## EXERCISE DESCRIPTION
Would you please return the lines of the material that contain the word "created"?

## EXTRACTED INFORMATION
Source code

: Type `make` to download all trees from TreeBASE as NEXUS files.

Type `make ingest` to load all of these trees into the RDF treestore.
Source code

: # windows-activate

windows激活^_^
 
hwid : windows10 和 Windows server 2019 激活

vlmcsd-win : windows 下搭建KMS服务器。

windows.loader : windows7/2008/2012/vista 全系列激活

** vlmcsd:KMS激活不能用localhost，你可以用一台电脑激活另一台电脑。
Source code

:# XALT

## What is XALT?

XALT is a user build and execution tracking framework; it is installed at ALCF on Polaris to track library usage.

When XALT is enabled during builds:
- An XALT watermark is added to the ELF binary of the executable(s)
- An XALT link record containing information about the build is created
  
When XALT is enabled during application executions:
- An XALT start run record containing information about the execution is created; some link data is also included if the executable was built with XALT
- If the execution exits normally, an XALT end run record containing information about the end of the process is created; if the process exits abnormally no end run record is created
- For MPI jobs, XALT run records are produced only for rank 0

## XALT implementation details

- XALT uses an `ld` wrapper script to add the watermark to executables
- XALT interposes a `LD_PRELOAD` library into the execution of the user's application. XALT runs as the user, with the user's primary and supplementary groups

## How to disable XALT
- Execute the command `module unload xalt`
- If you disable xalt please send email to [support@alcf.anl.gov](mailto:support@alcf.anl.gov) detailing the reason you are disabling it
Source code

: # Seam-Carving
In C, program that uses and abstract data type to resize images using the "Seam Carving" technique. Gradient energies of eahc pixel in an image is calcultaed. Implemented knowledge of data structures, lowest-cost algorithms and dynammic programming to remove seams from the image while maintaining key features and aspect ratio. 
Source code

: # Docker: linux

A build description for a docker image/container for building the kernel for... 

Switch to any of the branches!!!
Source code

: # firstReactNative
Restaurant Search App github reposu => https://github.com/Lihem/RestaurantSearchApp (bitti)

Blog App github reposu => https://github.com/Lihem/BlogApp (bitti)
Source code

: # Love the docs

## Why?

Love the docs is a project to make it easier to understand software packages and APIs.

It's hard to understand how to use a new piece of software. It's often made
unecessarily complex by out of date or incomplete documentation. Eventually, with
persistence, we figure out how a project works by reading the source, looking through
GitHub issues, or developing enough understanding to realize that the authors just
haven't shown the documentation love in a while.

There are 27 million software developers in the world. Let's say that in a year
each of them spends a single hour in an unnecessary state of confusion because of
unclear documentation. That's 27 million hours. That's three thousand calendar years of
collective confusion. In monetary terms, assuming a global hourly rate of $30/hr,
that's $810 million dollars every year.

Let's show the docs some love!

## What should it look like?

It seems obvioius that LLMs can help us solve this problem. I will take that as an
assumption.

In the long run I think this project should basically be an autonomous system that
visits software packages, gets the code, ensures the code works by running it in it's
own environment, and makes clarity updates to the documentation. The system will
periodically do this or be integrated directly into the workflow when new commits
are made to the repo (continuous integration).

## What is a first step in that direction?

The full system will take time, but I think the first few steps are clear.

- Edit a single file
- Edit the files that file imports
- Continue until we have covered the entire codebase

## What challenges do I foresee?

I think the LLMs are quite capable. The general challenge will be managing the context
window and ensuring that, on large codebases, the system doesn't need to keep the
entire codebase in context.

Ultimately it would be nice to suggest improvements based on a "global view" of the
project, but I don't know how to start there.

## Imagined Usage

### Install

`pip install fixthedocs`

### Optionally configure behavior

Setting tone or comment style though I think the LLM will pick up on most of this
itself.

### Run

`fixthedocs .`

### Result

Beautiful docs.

## RESPONSE TO THIS EXERCISE
- An XALT link record containing information about the build is created
- An XALT start run record containing information about the execution is created; some link data is also included if the executable was built with XALT
- If the execution exits normally, an XALT end run record containing information about the end of the process is created; if the process exits abnormally no end run record is created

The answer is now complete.